• Exercise requirements
Please copy exactly the lines from the first in the records through the line that contains "# [hvick225](https://joofixd.s-ul.eu/uh95qcIq)", but not the pictures.
++++++++++
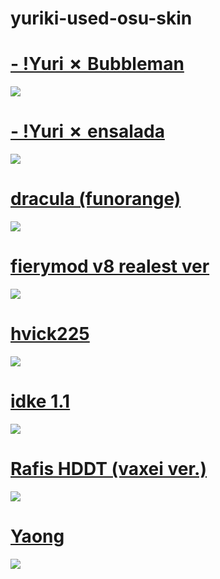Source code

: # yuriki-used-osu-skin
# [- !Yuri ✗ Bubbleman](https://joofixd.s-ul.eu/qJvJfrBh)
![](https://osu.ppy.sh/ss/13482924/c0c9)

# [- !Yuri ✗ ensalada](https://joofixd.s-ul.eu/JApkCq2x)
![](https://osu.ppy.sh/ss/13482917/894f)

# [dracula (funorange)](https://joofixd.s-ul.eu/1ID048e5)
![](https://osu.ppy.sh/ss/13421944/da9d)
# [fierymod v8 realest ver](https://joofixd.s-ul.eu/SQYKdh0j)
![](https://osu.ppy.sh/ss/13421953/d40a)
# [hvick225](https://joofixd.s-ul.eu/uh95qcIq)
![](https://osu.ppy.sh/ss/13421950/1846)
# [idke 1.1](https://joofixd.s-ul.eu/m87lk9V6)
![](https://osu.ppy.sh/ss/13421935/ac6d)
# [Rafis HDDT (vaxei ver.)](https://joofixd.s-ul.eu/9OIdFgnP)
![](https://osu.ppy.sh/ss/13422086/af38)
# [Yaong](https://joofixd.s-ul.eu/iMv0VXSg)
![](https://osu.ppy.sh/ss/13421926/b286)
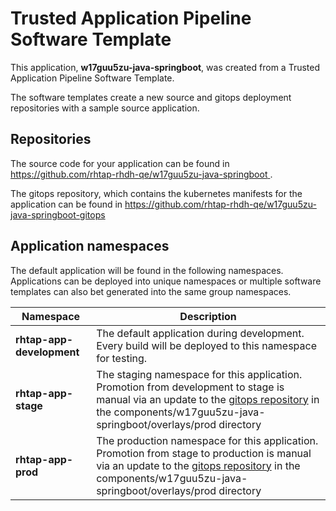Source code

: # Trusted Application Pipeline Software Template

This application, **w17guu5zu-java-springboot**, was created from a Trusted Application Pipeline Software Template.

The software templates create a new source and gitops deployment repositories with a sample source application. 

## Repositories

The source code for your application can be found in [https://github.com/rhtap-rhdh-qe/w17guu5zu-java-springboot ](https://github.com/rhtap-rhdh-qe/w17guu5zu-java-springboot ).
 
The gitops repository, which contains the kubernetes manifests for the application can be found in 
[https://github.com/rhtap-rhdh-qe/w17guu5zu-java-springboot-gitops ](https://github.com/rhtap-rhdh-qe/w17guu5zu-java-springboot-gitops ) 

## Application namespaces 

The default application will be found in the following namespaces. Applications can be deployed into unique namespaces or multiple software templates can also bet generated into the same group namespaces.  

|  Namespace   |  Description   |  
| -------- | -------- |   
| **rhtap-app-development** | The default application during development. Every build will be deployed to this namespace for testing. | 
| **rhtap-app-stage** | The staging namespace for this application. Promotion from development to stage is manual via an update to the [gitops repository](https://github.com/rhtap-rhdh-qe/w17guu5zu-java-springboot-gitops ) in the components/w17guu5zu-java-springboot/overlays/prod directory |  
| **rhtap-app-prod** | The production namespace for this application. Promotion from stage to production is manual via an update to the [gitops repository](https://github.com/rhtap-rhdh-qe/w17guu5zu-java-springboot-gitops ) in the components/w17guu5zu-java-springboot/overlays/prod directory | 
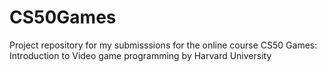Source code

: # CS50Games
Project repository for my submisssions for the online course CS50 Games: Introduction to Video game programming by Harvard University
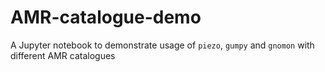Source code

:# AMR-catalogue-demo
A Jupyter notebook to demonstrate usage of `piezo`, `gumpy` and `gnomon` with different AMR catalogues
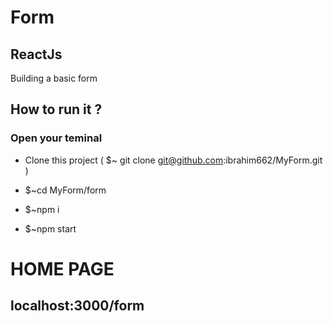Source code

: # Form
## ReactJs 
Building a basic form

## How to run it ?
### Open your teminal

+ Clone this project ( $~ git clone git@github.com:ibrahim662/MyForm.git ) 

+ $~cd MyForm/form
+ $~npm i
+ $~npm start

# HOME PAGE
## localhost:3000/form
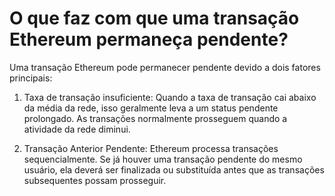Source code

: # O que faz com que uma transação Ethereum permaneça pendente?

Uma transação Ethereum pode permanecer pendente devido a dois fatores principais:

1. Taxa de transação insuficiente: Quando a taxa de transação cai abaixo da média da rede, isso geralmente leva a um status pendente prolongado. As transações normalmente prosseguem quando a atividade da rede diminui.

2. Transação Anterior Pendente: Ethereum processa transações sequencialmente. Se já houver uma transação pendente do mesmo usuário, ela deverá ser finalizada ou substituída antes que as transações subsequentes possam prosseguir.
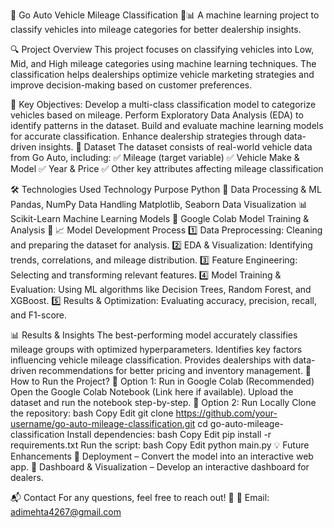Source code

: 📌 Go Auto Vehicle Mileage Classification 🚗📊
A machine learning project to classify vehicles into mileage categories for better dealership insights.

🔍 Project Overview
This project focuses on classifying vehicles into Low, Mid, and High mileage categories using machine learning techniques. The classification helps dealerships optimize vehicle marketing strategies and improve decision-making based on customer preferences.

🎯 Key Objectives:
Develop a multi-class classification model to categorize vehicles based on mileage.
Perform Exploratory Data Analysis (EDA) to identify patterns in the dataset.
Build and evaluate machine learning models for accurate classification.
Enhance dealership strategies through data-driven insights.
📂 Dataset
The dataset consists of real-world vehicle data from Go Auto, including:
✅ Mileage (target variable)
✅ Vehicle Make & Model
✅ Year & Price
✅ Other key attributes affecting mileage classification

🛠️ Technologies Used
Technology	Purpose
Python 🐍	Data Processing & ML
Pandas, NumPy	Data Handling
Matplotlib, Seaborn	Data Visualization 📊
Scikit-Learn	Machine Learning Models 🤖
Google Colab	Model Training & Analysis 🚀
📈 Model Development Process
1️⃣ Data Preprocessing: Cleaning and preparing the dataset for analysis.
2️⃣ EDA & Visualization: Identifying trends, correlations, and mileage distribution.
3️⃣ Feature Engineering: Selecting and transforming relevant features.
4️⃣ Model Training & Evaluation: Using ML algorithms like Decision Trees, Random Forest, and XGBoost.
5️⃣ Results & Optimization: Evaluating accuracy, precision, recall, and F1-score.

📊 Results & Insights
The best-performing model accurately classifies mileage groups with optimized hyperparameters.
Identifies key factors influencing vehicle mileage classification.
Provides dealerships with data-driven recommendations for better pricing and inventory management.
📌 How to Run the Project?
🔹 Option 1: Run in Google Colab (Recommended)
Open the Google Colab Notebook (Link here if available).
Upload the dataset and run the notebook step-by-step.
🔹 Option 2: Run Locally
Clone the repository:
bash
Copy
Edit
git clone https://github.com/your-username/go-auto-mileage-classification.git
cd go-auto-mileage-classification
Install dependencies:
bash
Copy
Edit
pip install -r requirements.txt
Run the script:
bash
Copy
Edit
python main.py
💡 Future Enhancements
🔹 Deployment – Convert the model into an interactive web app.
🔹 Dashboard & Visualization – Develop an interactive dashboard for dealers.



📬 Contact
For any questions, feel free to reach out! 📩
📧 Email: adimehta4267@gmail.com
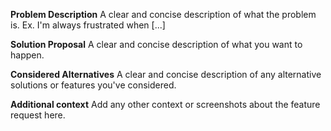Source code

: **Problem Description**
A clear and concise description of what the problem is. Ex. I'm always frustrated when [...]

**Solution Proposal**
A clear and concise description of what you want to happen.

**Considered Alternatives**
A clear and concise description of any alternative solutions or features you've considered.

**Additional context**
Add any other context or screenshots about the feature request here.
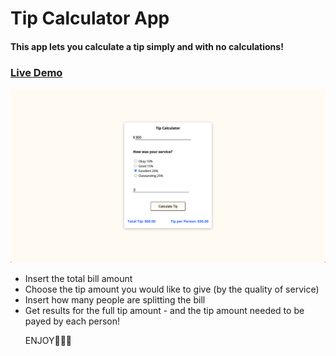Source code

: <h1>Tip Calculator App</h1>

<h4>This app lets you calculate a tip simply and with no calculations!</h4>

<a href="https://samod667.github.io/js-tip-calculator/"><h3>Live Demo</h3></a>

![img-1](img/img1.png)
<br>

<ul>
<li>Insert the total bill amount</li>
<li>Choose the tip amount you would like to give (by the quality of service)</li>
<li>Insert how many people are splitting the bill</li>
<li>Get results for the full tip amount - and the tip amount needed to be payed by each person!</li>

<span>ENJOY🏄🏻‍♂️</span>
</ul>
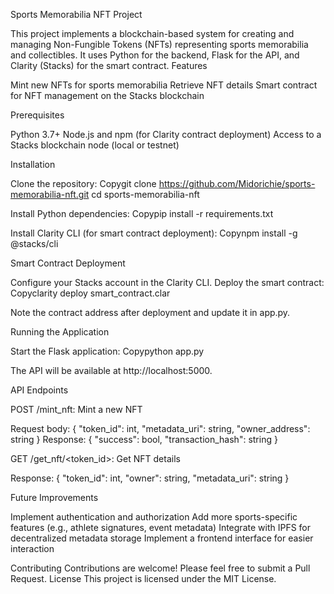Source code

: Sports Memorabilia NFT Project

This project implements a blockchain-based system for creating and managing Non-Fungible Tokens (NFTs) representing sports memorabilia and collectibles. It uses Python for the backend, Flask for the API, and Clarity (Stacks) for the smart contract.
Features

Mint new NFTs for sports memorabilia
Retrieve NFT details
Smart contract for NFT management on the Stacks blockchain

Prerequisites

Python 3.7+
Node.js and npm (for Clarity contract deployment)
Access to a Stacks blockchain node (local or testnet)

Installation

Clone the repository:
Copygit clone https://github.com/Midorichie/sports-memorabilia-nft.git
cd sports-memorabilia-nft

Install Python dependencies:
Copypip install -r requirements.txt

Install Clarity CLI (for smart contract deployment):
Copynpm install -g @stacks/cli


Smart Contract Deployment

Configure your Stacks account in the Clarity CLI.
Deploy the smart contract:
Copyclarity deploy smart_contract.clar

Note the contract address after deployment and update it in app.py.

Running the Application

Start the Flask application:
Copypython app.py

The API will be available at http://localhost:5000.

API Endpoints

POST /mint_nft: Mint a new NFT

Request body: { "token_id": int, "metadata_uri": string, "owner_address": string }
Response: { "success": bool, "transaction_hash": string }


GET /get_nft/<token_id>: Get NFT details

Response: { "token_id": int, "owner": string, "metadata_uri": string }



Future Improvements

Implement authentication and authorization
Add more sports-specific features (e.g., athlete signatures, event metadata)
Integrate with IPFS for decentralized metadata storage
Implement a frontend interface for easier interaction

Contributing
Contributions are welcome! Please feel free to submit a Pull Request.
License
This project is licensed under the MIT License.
++++++++++
• Expected output
Source code

: # yuriki-used-osu-skin
# [- !Yuri ✗ Bubbleman](https://joofixd.s-ul.eu/qJvJfrBh)
![](https://osu.ppy.sh/ss/13482924/c0c9)

# [- !Yuri ✗ ensalada](https://joofixd.s-ul.eu/JApkCq2x)
![](https://osu.ppy.sh/ss/13482917/894f)

# [dracula (funorange)](https://joofixd.s-ul.eu/1ID048e5)
![](https://osu.ppy.sh/ss/13421944/da9d)
# [fierymod v8 realest ver](https://joofixd.s-ul.eu/SQYKdh0j)
![](https://osu.ppy.sh/ss/13421953/d40a)
# [hvick225](https://joofixd.s-ul.eu/uh95qcIq)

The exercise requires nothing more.